_Work task_
Search the entries for the word "سیاست" and copy each line that has it.

_Supplied material_

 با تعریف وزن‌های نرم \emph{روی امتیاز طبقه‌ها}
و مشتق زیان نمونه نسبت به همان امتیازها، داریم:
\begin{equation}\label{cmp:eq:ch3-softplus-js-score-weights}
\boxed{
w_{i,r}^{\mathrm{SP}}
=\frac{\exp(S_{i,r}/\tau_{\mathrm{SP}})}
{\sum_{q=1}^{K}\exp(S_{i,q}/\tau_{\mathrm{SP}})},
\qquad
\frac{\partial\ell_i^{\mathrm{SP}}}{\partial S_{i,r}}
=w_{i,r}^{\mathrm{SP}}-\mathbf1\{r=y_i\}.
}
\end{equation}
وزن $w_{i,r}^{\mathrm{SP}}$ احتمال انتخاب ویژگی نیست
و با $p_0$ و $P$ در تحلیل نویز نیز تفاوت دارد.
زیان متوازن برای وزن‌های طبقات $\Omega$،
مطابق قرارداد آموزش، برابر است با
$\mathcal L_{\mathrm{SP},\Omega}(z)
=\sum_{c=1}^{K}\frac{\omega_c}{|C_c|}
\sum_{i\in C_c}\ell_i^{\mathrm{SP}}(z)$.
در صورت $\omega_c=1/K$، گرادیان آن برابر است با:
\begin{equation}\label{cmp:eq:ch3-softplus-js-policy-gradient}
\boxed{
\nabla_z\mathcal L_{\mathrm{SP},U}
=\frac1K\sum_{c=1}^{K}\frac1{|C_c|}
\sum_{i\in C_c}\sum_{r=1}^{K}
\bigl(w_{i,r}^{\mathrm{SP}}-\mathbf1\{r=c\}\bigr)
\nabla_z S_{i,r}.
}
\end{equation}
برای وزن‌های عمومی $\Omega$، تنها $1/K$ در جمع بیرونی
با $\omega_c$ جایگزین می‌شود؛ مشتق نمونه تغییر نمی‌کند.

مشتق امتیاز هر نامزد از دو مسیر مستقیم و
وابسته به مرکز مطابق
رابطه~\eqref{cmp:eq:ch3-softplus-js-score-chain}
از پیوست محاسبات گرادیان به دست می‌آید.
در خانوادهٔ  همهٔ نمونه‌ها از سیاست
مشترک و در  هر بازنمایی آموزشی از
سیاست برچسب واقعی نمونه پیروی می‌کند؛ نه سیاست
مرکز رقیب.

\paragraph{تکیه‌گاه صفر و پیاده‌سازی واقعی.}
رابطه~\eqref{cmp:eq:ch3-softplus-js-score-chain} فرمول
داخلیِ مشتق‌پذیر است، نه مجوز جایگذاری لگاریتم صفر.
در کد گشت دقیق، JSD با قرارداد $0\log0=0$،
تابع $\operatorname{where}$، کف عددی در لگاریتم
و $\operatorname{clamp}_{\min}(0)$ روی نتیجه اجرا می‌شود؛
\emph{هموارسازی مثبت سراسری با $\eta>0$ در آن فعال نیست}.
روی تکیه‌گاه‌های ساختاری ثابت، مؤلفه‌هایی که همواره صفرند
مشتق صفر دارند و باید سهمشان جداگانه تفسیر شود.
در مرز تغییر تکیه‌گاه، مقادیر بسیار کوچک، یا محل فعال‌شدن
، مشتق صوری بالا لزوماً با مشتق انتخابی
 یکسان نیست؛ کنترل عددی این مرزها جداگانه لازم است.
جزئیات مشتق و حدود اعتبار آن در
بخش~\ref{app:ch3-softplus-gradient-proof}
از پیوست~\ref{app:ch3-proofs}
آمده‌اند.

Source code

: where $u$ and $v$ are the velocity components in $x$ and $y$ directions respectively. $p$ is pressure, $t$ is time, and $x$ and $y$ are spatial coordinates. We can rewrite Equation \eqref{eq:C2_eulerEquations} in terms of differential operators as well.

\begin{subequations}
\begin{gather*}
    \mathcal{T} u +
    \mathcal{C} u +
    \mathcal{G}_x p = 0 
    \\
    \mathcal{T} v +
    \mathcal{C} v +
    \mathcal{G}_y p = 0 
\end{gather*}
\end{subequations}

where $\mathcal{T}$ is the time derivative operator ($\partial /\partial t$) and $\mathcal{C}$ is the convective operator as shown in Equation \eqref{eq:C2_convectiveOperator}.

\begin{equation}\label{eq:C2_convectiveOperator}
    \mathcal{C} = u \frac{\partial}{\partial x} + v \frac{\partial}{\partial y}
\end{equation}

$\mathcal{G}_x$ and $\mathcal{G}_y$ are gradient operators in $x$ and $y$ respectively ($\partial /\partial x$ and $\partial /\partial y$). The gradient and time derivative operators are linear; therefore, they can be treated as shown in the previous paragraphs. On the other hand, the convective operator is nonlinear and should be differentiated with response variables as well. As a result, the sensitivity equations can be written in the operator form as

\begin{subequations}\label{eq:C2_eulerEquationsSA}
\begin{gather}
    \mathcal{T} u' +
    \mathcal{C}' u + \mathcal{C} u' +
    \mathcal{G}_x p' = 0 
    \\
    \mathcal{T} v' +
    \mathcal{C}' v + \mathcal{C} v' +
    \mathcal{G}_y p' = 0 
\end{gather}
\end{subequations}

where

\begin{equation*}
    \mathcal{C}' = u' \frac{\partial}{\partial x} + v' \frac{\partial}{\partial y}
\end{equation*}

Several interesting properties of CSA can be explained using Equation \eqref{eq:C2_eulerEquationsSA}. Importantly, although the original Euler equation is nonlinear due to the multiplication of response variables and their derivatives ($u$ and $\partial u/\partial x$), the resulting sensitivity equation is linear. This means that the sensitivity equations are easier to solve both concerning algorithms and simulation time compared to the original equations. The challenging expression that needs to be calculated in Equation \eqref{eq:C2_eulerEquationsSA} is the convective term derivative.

_Solved problem_
در خانوادهٔ  همهٔ نمونه‌ها از سیاست
سیاست برچسب واقعی نمونه پیروی می‌کند؛ نه سیاست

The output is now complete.